Against world systems, economic determinist and other external-cause schools of historical thought, McCullough (John Adams, 2001, etc.) has an old-fashioned fondness for the great- (and not-so-great) man tradition, which may not have much explanatory power but almost always yields better-written books. McCullough opens with a courteous nod to the customary villain in the story of American independence, George III, who turns out to be a pleasant and artistically inclined fellow who relied on poor advice; his Westmoreland, for instance, was a British general named Grant who boasted that with 5,000 soldiers he “could march from one end of the American continent to the other.” Other British officers agitated for peace, even as George wondered why Americans would not understand that to be a British subject was to be free by definition.
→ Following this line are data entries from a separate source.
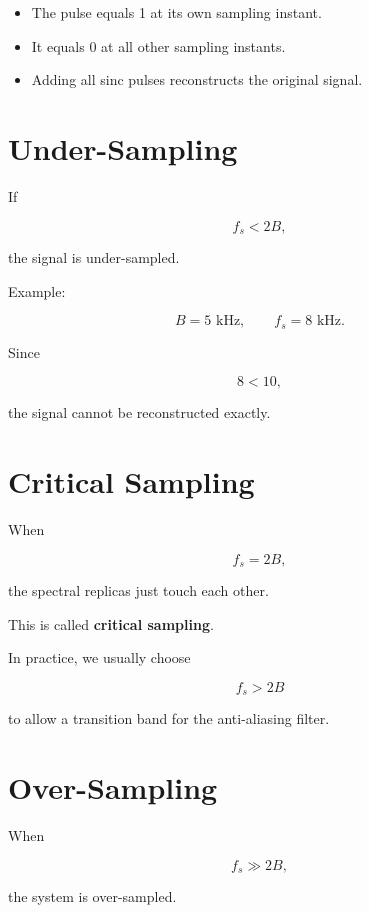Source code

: \begin{itemize}
\item The pulse equals 1 at its own sampling instant.
\item It equals 0 at all other sampling instants.
\item Adding all sinc pulses reconstructs the original signal.
\end{itemize}


\section{Under-Sampling}

If

\[
f_s<2B,
\]

the signal is under-sampled.

Example:

\[
B=5\text{ kHz},
\qquad
f_s=8\text{ kHz}.
\]

Since

\[
8<10,
\]

the signal cannot be reconstructed exactly.


\section{Critical Sampling}

When

\[
f_s=2B,
\]

the spectral replicas just touch each other.

This is called \textbf{critical sampling}.

In practice, we usually choose

\[
f_s>2B
\]

to allow a transition band for the anti-aliasing filter.


\section{Over-Sampling}

When

\[
f_s\gg2B,
\]

the system is over-sampled.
Against these men stood arrayed a rebel army that was, at the least, unimpressive; McCullough observes that New Englanders, for instance, considered washing clothes to be women’s work and so wore filthy clothes until they rotted, with the result that Burgoyne and company had a point in thinking the Continentals a bunch of ragamuffins. The Americans’ military fortunes were none too good for much of 1776, the year of the Declaration; at the slowly unfolding battle for control over New York, George Washington was moved to despair at the sight of sometimes drunk soldiers running from the enemy and of their officers “who, instead of attending to their duty, had stood gazing like bumpkins” at the spectacle. For a man such as Washington, to be a laughingstock was the supreme insult, but the British were driven by other motives than to irritate the general—not least of them reluctance to give up a rich, fertile and beautiful land that, McCullough notes, was providing the world’s highest standard of living in 1776.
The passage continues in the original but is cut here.